* [Information shown]
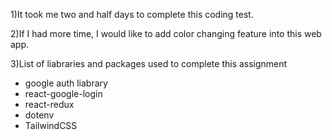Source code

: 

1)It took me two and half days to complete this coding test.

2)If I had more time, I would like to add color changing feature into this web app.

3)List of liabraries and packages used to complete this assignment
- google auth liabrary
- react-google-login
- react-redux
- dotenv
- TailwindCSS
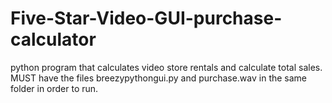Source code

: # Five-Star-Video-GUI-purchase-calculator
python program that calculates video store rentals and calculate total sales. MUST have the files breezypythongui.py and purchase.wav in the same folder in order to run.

---

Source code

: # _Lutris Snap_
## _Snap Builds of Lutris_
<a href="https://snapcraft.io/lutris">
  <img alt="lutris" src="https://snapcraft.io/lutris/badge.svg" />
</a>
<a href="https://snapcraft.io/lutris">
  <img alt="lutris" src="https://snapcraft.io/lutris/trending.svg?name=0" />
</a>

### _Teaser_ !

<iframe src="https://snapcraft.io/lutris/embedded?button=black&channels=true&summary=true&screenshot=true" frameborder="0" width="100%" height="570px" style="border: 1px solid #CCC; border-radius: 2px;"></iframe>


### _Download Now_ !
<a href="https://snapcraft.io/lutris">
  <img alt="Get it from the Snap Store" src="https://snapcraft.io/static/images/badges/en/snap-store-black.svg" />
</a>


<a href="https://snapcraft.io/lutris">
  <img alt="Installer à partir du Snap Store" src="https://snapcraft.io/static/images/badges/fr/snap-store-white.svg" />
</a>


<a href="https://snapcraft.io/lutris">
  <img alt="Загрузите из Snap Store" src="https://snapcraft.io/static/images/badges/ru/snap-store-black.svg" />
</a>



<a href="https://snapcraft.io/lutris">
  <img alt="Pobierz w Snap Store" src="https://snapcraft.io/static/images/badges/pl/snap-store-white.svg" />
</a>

---

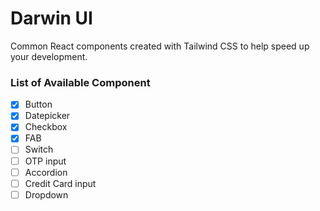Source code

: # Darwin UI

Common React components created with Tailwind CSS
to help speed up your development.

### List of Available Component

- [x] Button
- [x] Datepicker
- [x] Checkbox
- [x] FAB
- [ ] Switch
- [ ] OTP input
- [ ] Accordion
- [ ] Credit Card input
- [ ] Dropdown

* [Exercise description]
Using the records above, copy word for word the line with "- [x] Checkbox", the line with "- [ ] Dropdown", and every line between them.

* [Answer box]
- [x] Checkbox
- [x] FAB
- [ ] Switch
- [ ] OTP input
- [ ] Accordion
- [ ] Credit Card input
- [ ] Dropdown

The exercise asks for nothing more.